Instructions for the task — When a line in the entries contains the word "meet", copy that line in full.

Listed entries —
————

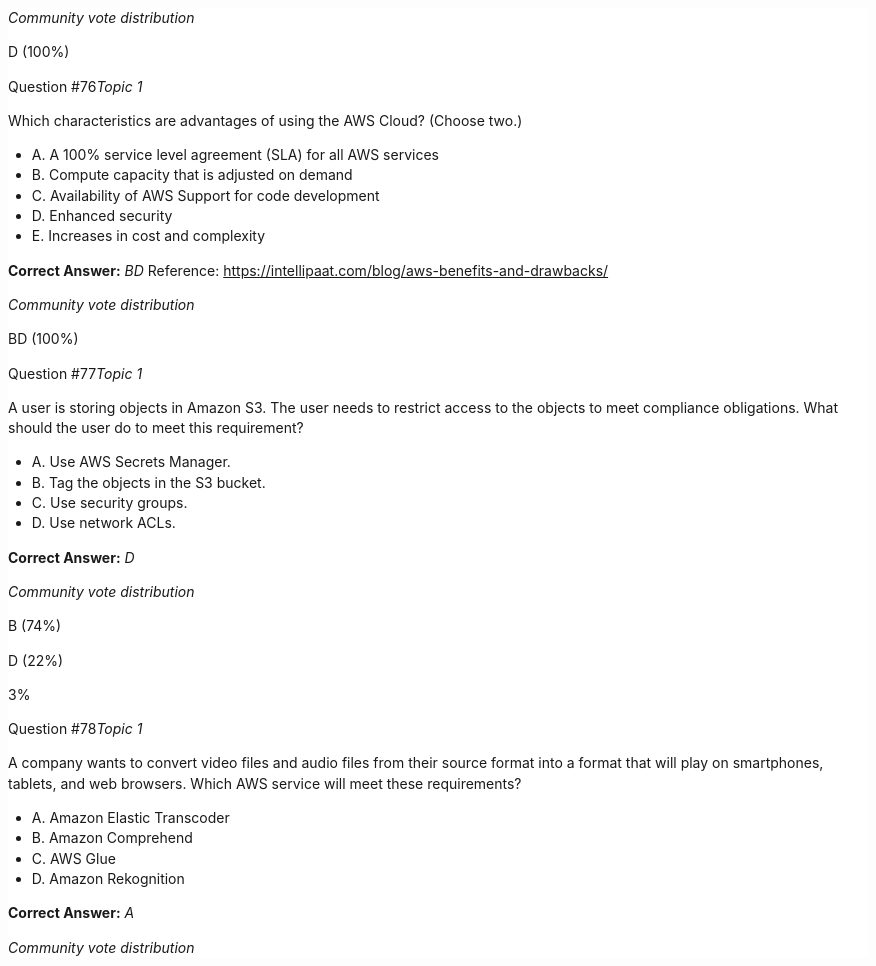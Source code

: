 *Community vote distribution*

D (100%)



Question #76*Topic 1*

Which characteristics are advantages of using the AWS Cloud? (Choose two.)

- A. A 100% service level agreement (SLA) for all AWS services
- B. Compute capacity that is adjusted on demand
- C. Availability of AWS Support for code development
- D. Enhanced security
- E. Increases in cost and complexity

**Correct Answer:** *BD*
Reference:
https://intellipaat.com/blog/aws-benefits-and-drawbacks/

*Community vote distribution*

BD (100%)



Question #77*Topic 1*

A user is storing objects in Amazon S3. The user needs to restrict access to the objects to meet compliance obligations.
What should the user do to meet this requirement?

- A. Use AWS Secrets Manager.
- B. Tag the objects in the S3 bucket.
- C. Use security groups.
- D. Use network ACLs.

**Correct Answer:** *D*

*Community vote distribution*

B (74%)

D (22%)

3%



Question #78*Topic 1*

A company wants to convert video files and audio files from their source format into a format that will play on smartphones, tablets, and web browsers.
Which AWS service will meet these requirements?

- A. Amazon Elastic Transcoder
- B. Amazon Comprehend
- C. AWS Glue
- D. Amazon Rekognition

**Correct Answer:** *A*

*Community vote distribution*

————

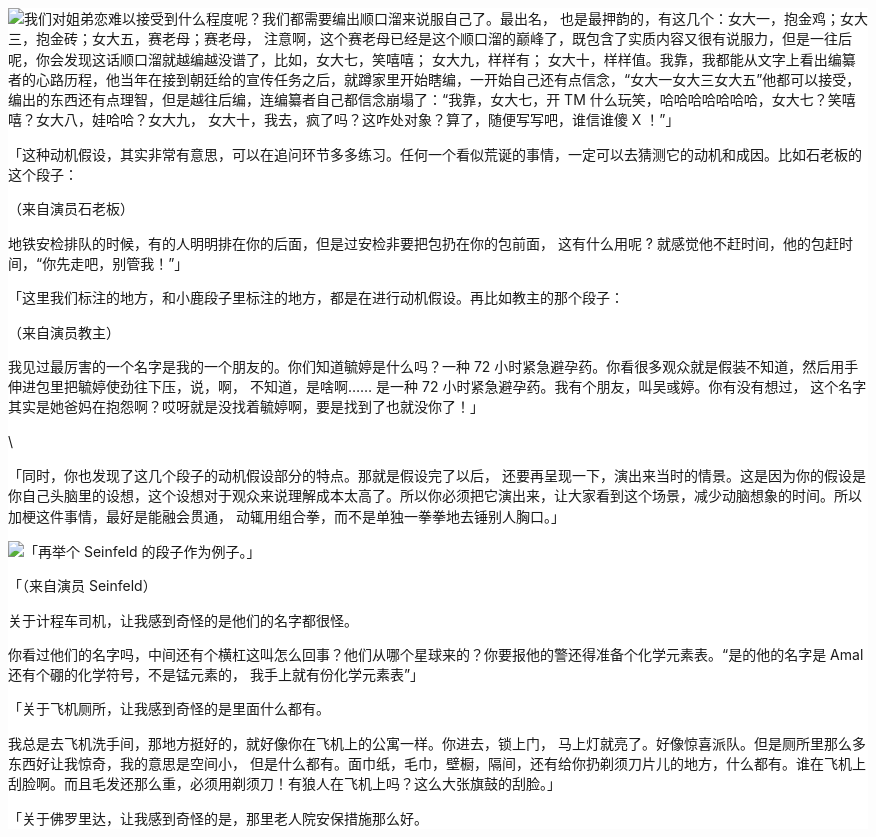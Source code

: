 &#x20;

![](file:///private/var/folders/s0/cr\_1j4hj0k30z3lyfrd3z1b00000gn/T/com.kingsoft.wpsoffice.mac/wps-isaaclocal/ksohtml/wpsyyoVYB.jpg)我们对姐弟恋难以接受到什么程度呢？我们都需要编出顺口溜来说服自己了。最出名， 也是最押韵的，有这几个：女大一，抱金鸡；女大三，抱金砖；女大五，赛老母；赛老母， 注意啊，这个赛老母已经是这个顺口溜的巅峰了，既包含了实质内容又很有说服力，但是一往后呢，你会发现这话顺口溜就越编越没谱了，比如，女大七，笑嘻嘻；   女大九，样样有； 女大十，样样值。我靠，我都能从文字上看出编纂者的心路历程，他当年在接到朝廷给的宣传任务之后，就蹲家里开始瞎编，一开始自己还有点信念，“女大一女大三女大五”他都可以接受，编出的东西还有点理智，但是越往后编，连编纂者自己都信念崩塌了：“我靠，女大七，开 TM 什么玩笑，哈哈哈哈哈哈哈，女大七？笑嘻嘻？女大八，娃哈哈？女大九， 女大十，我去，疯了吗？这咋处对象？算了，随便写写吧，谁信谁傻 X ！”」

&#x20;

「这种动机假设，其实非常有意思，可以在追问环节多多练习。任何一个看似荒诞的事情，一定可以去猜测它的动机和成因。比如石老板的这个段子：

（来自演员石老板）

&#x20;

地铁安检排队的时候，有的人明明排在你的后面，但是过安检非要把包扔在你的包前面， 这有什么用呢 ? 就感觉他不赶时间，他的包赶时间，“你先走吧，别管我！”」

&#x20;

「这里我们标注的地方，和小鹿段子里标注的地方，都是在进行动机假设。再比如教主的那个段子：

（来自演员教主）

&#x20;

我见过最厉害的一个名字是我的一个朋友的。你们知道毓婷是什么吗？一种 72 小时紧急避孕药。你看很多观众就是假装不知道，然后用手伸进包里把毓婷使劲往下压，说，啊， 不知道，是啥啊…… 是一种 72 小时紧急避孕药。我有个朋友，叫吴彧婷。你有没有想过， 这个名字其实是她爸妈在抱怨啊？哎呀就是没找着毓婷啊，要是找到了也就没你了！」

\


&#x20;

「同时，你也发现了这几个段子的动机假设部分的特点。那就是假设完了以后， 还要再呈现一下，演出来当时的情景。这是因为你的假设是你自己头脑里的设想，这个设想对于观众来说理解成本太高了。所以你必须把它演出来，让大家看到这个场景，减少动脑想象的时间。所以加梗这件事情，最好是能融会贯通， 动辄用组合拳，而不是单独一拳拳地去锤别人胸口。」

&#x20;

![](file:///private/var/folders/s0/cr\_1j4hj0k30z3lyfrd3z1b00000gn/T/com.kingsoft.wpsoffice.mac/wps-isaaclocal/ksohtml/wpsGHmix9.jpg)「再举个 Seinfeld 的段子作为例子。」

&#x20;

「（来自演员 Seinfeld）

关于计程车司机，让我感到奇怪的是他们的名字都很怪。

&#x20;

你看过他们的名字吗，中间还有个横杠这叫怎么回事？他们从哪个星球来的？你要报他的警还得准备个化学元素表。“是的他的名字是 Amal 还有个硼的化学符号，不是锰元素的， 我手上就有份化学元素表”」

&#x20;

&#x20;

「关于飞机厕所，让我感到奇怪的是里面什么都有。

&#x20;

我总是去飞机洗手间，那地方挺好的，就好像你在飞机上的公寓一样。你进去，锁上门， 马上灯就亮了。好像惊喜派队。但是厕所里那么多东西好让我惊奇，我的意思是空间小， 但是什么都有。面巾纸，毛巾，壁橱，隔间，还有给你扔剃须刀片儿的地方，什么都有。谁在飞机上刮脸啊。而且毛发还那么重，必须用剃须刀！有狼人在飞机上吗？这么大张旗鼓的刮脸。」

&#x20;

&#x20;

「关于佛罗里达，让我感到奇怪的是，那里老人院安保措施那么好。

————

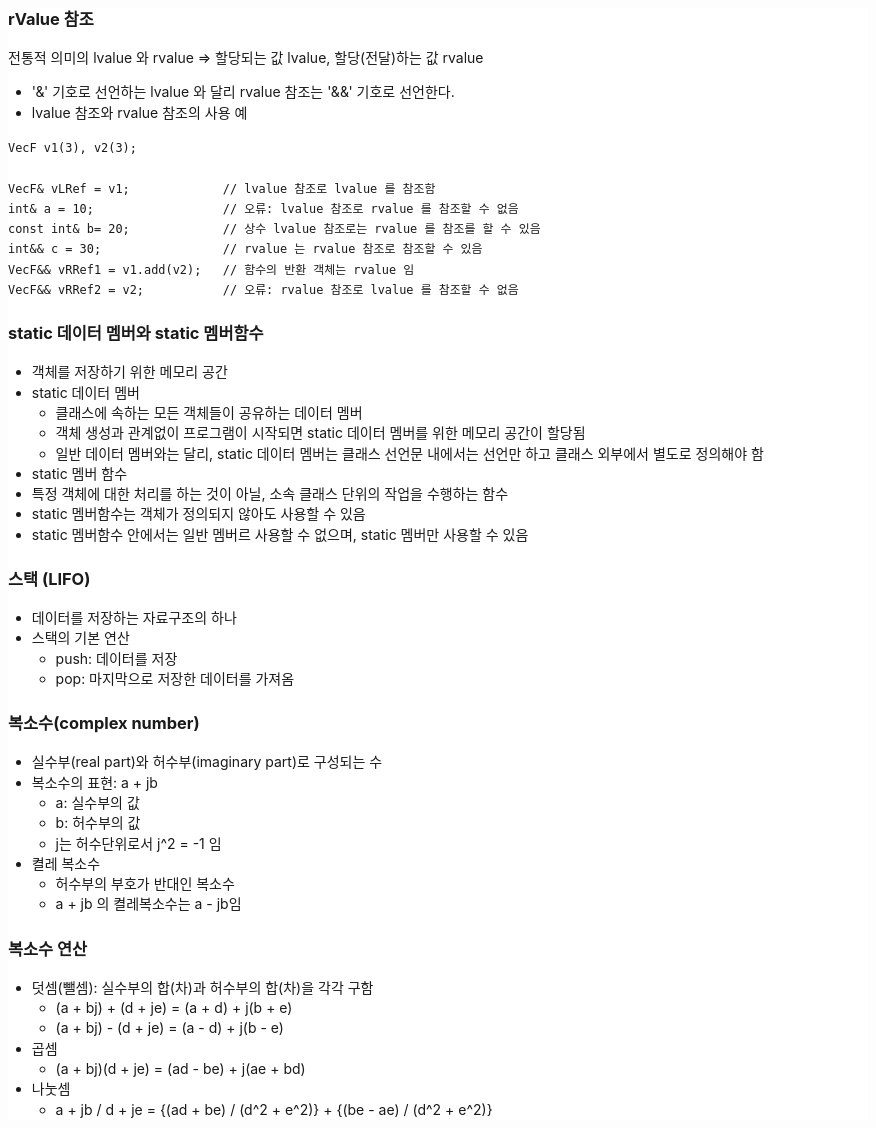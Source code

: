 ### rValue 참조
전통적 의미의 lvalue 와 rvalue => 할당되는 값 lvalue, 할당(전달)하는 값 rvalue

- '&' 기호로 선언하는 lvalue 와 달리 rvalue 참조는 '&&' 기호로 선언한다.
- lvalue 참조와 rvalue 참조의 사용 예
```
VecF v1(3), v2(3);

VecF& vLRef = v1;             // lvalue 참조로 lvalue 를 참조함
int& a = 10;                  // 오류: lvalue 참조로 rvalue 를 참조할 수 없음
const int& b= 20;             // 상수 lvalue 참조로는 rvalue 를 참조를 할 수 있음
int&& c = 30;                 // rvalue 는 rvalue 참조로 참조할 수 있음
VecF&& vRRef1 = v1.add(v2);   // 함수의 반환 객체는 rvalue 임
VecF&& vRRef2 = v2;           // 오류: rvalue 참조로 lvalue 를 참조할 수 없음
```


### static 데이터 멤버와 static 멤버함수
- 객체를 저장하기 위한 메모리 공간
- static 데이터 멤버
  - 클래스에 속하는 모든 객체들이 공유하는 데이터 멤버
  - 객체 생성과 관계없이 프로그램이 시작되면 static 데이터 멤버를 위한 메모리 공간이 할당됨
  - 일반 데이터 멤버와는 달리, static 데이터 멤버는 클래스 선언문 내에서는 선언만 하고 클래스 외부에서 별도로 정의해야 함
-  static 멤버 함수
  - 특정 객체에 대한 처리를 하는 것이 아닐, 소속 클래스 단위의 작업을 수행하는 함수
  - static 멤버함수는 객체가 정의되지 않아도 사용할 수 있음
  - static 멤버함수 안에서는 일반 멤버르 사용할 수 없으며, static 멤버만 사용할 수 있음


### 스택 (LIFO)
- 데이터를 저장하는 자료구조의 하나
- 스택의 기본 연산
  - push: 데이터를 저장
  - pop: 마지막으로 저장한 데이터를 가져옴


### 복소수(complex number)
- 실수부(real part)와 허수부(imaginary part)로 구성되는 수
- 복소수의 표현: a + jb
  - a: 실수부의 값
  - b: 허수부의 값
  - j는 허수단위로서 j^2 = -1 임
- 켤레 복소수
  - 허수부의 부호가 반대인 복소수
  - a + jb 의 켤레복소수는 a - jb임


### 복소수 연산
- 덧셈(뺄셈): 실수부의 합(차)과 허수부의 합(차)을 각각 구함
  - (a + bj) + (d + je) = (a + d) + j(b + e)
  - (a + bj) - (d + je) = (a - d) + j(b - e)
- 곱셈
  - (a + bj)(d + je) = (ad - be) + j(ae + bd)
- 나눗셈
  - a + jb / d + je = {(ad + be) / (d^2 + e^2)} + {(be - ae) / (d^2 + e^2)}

————

Answer to this exercise —
A user is storing objects in Amazon S3. The user needs to restrict access to the objects to meet compliance obligations.
What should the user do to meet this requirement?
Which AWS service will meet these requirements?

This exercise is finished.